### [WHAT YOU NEED TO DO]
This task calls for copying every line in the data below that contains the word "ciclate".

### [INFORMATION SHOWN]
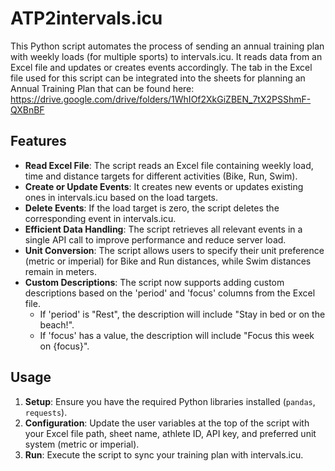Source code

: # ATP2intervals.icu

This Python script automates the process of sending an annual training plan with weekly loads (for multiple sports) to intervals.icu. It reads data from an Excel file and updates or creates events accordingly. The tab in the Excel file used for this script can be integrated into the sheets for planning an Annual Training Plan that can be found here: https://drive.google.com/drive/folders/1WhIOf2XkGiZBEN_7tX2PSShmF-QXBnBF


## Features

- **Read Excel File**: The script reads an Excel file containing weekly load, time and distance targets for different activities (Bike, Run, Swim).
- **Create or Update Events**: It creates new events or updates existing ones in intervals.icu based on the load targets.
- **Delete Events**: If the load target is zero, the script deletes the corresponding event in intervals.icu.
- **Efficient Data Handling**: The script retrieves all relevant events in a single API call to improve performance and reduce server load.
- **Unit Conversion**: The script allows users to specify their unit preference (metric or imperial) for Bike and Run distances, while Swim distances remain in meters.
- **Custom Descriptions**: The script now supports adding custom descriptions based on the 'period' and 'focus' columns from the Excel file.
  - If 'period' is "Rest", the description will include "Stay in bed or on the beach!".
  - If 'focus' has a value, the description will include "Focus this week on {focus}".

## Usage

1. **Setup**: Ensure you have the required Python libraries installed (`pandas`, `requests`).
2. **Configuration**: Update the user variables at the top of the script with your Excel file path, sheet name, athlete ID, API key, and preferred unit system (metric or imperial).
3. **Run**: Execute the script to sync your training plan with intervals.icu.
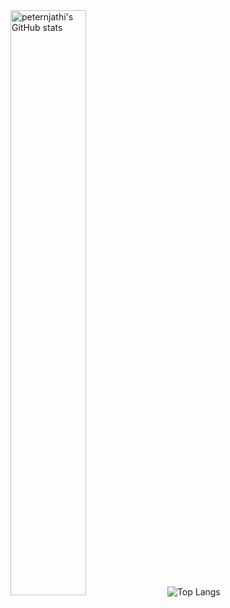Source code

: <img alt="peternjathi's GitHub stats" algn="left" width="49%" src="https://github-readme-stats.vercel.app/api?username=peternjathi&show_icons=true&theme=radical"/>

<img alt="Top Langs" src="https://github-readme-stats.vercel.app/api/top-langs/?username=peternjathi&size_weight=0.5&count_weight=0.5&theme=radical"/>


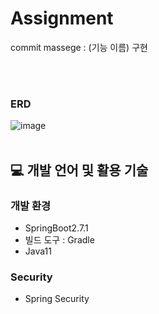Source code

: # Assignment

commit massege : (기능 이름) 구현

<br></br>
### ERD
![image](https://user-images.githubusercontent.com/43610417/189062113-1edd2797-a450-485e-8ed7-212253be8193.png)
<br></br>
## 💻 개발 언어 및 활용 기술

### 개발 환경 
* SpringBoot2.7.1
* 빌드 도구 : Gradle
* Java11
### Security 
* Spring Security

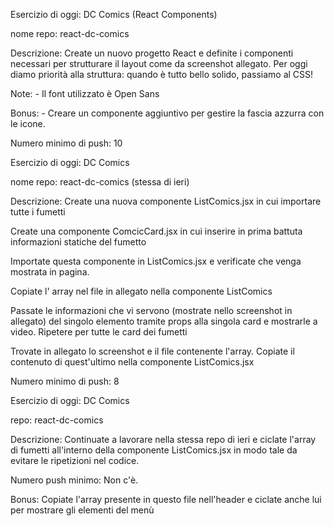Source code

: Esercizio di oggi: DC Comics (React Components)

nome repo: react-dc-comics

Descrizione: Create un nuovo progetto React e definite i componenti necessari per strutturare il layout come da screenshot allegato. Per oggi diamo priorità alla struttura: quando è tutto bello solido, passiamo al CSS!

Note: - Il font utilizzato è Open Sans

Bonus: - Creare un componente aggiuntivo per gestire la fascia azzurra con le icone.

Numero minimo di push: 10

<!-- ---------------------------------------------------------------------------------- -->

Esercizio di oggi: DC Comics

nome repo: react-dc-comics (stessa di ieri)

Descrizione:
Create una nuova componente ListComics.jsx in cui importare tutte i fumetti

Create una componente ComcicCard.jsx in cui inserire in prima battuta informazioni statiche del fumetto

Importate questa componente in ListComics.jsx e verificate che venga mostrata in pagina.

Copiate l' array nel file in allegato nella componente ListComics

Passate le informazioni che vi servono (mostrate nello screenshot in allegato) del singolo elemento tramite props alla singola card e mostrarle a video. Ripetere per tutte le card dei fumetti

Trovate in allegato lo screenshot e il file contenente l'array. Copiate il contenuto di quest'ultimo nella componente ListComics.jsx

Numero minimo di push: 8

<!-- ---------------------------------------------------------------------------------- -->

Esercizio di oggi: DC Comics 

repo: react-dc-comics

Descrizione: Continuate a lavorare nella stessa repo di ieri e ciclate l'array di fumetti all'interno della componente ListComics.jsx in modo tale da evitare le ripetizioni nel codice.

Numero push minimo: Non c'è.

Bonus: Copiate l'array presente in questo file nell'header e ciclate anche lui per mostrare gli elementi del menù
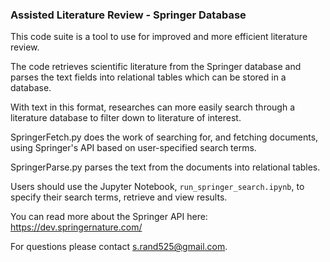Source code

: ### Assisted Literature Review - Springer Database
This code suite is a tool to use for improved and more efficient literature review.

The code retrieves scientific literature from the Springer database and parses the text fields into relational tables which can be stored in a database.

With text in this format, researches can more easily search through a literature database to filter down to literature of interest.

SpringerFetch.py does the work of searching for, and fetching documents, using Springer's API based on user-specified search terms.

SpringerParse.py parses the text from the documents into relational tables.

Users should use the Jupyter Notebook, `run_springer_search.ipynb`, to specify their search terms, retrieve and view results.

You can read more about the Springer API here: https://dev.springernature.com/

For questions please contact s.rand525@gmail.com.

### [ANSWER SECTION]
Descrizione: Continuate a lavorare nella stessa repo di ieri e ciclate l'array di fumetti all'interno della componente ListComics.jsx in modo tale da evitare le ripetizioni nel codice.
Bonus: Copiate l'array presente in questo file nell'header e ciclate anche lui per mostrare gli elementi del menù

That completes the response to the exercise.